SPRINGDALE, Ark. -- The recent efforts of Tyson Foods -- the largest U.S. commodity beef and chicken supplier -- to sell prepared foods through the nation’s more than 149,000 convenience stores was spotlighted yesterday in a report by Bloomberg Businessweek.

The report notes that in seeking to expand its sales beyond the supermarket meat department, Tyson is building up its line of prepared foods to go head-to-head with such competitors as Hormel Foods and Hillshire Brands.

Convenience store “locales may not be sexy or even particularly appetizing, but their sales are growing while revenue at traditional food stores is falling. The profit margins of prepared foods — even those sold alongside cigarettes and condoms — “can be bigger and more stable than those for raw meat,” according to the report.
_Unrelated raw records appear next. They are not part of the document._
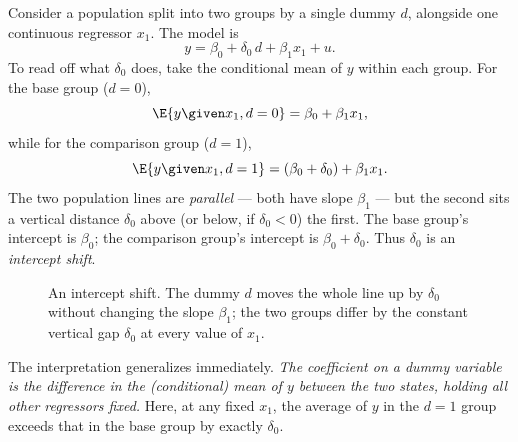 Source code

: 
Consider a population split into two groups by a single dummy $d$, alongside one continuous regressor $x_1$. The model is
\[
y = \beta_0 + \delta_0 \, d + \beta_1 x_1 + u.
\]
To read off what $\delta_0$ does, take the conditional mean of $y$ within each group. For the base group ($d=0$),
\[
\E{y \given x_1, d=0} = \beta_0 + \beta_1 x_1,
\]
while for the comparison group ($d=1$),
\[
\E{y \given x_1, d=1} = (\beta_0 + \delta_0) + \beta_1 x_1.
\]
The two population lines are \emph{parallel} --- both have slope $\beta_1$ --- but the second sits a vertical distance $\delta_0$ above (or below, if $\delta_0<0$) the first. The base group's intercept is $\beta_0$; the comparison group's intercept is $\beta_0+\delta_0$. Thus $\delta_0$ is an \emph{intercept shift}.

\begin{figure}[h]
\centering
{}
\caption{An intercept shift. The dummy $d$ moves the whole line up by $\delta_0$ without changing the slope $\beta_1$; the two groups differ by the constant vertical gap $\delta_0$ at every value of $x_1$.}
\label{fig:intercept-shift}
\end{figure}

The interpretation generalizes immediately. \emph{The coefficient on a dummy variable is the difference in the (conditional) mean of $y$ between the two states, holding all other regressors fixed.} Here, at any fixed $x_1$, the average of $y$ in the $d=1$ group exceeds that in the base group by exactly $\delta_0$.

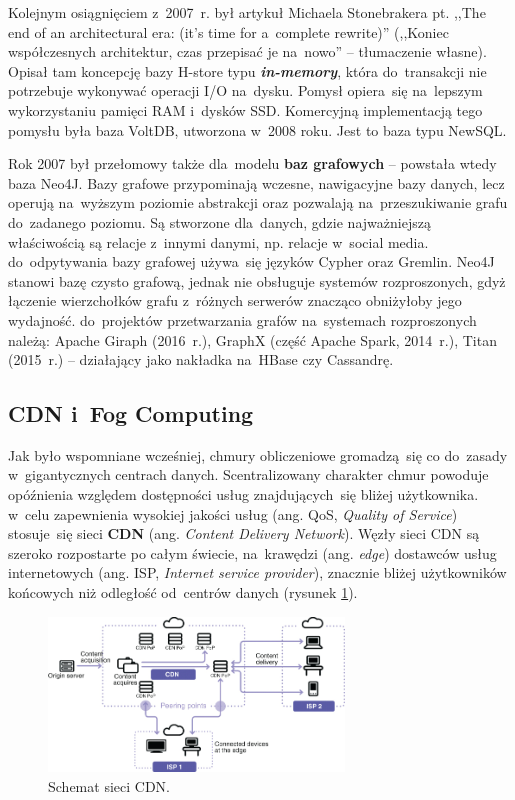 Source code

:\documentclass[12pt,a4paper,twoside,titlepage,openright]{book}
\begin{document}
Kolejnym osiągnięciem z~2007~r. był artykuł Michaela Stonebrakera pt. ,,The end of an architectural era: (it's time for a~complete rewrite)'' (,,Koniec współczesnych architektur, czas przepisać je na~nowo'' -- tłumaczenie własne). Opisał tam koncepcję bazy H-store typu \textit{\textbf{in-memory}}, która do~transakcji nie potrzebuje wykonywać operacji I/O na~dysku. Pomysł opiera~się na~lepszym wykorzystaniu pamięci RAM i~dysków SSD. Komercyjną implementacją tego pomysłu była baza VoltDB, utworzona w~2008 roku. Jest to baza typu NewSQL.

Rok 2007 był przełomowy także dla~modelu \textbf{baz grafowych} -- powstała wtedy baza Neo4J. Bazy grafowe przypominają wczesne, nawigacyjne bazy danych, lecz operują na~wyższym poziomie abstrakcji oraz pozwalają na~przeszukiwanie grafu do~zadanego poziomu. Są stworzone dla~danych, gdzie najważniejszą właściwością są relacje z~innymi danymi, np. relacje w~social media. do~odpytywania bazy grafowej używa~się języków Cypher oraz Gremlin. Neo4J stanowi bazę czysto grafową, jednak nie obsługuje systemów rozproszonych, gdyż łączenie wierzchołków grafu z~różnych serwerów znacząco obniżyłoby jego wydajność. do~projektów przetwarzania grafów na~systemach rozproszonych należą: Apache Giraph (2016~r.), GraphX (część Apache Spark, 2014~r.), Titan (2015~r.) -- działający jako nakładka na~HBase czy Cassandrę.


\subsection{CDN i~Fog Computing} \label{section:fog}

Jak było wspomniane wcześniej, chmury obliczeniowe gromadzą~się co do~zasady w~gigantycznych centrach danych. Scentralizowany charakter chmur powoduje opóźnienia względem dostępności usług znajdujących~się bliżej użytkownika. w~celu zapewnienia wysokiej jakości usług (ang. QoS, \textit{Quality of Service}) stosuje~się sieci \textbf{CDN} (ang. \textit{Content Delivery Network}). Węzły sieci CDN są szeroko rozpostarte po całym świecie, na~krawędzi (ang. \textit{edge}) dostawców usług internetowych (ang. ISP, \textit{Internet service provider}), znacznie bliżej użytkowników końcowych niż odległość od~centrów danych (rysunek \ref{fig:cdn-schemat}). \cite{cdn}

\begin{figure}[h]
	\centering
			\includegraphics[width=0.7\textwidth]{cdn-schemat.jpg}
		\caption{Schemat sieci CDN. \cite{cdn}}
		\label{fig:cdn-schemat}
\end{figure}
\end{document}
The report cites Convenience Store News market research along with other data to illustrate how prepared foods sales at convenience stores are significantly outpacing the sales growth of the fast-food industry.

Eric Le Blanc, Tyson Foods’ vice president of marketing for deli and convenience store foods, explained that Tyson’s prime targets are moms rushing to pay for a tank of gasoline or a quick cup of coffee. While men have been the traditional consumers of prepared foods at c-stores, women are often more discerning.

“The No. 1 thing that’s important to her is, ‘Will I be proud to serve this to my family?’” Le Blanc told Bloomberg. “We have to convince her.”

In addition to getting busy moms to accept convenience store food, Tyson has had to increase the number of hot entrees and snacks it sells at such outlets. Consumers today would be hard-pressed to find more than one Tyson product in a convenience store, Jon Kathol, the company’s vice president for investor relations, told the business news outlet.